Perfumer Ernest Beaux created Cuir de Russie in 1927, six years after Chanel released No. 5. In 1983, Jacques Polge reorchestrated Cuir de Russie, playing down the tougher aspects of its leather and boosting its iris. It’s most likely been tinkered with since, including perhaps when it was relaunched as part of the Les Exclusifs line. I’m reviewing a decant taken from a Les Exclusifs bottle purchased a little over a year ago.
Chanel’s website describes Cuir de Russie as a “rich, woody oriental” and lists its topnotes as Tunisian orange blossom, Calabrian bergamot, and Sicilian mandarin; its heart as jasmine, Oriental rose, and ylang ylang; and its base as Albanian birchwood. What I smell is a buttery smooth mélange of aldehydes, iris, ylang ylang, glove leather, and a touch of sandalwood.
At first sniff, you know Cuir de Russie is one of the classic Chanels. The creamy aldehydic burst, the restrained floral heart, and the way it wears close to the body, almost becoming a skin scent, mark Cuir de Russie as No. 5′s sister. But where No. 5 is sensual, Cuir de Russie feels more intellectual. Its vegetal iris — to me, a thinking person’s aroma — plays almost as strong a role as its leather. Its rose and jasmine are only noticeable to me as a cool, smooth background to creamy wafts of ylang ylang and sandalwood. Cuir de Russie’s leather is all about worn calf gloves and vintage napa pocketbooks that snap shut, with little of the oily, raw quality of motorcycle jackets and saddles.

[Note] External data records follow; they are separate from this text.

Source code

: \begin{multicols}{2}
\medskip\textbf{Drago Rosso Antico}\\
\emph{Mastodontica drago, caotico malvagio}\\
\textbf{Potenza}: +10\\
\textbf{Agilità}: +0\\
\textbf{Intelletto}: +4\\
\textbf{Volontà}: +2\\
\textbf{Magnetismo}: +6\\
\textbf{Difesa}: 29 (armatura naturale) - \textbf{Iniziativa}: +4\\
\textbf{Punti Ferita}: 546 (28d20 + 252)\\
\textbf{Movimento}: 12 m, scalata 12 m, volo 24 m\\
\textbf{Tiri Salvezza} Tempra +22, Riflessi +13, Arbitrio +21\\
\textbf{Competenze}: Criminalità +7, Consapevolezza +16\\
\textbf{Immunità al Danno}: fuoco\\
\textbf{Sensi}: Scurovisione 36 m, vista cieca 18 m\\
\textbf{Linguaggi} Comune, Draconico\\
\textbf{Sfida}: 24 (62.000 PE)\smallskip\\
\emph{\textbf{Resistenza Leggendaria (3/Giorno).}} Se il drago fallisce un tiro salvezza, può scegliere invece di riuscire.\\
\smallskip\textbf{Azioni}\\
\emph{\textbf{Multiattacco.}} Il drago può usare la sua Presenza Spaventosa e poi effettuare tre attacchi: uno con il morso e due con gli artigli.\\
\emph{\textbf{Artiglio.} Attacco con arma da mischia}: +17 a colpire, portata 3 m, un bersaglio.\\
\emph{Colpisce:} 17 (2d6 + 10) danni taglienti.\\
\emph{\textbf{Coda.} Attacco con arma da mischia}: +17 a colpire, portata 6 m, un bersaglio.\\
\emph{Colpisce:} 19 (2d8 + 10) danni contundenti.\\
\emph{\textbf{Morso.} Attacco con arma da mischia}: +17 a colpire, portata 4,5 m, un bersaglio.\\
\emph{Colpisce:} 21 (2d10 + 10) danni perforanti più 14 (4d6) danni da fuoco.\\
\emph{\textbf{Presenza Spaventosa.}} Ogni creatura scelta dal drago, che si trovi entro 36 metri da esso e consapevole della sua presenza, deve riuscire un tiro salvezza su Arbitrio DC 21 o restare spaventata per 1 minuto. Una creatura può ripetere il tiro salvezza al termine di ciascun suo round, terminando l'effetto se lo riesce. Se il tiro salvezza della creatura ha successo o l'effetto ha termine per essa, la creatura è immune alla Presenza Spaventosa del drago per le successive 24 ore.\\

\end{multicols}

Maybe Cuir de Russie is less the “bad girl” these days because leather and smoking don’t shock as they once did. Maybe bossy, gambling women wearing suits at midnight don’t astonish among the throngs of tattooed, silicone-plumped, sunglasses-at-night partiers these days. Or maybe Cuir de Russie lost some of its moxie during reformulations.
Whatever the case, Cuir de Russie is still beautiful. It stands apart from the hordes of new perfume releases not for daring, but for elegance and luxury. It speaks quietly but confidently, with comfort, subtlety, and intelligence. I guess Piguet Bandit has the roulette wheel all to herself.
Chanel Cuir de Russie is available in a 200 ml bottle of Eau de Toilette as part of Chanel’s Les Exclusifs line. For information about where to buy it, see Chanel under Perfume Houses.
1. p. 236.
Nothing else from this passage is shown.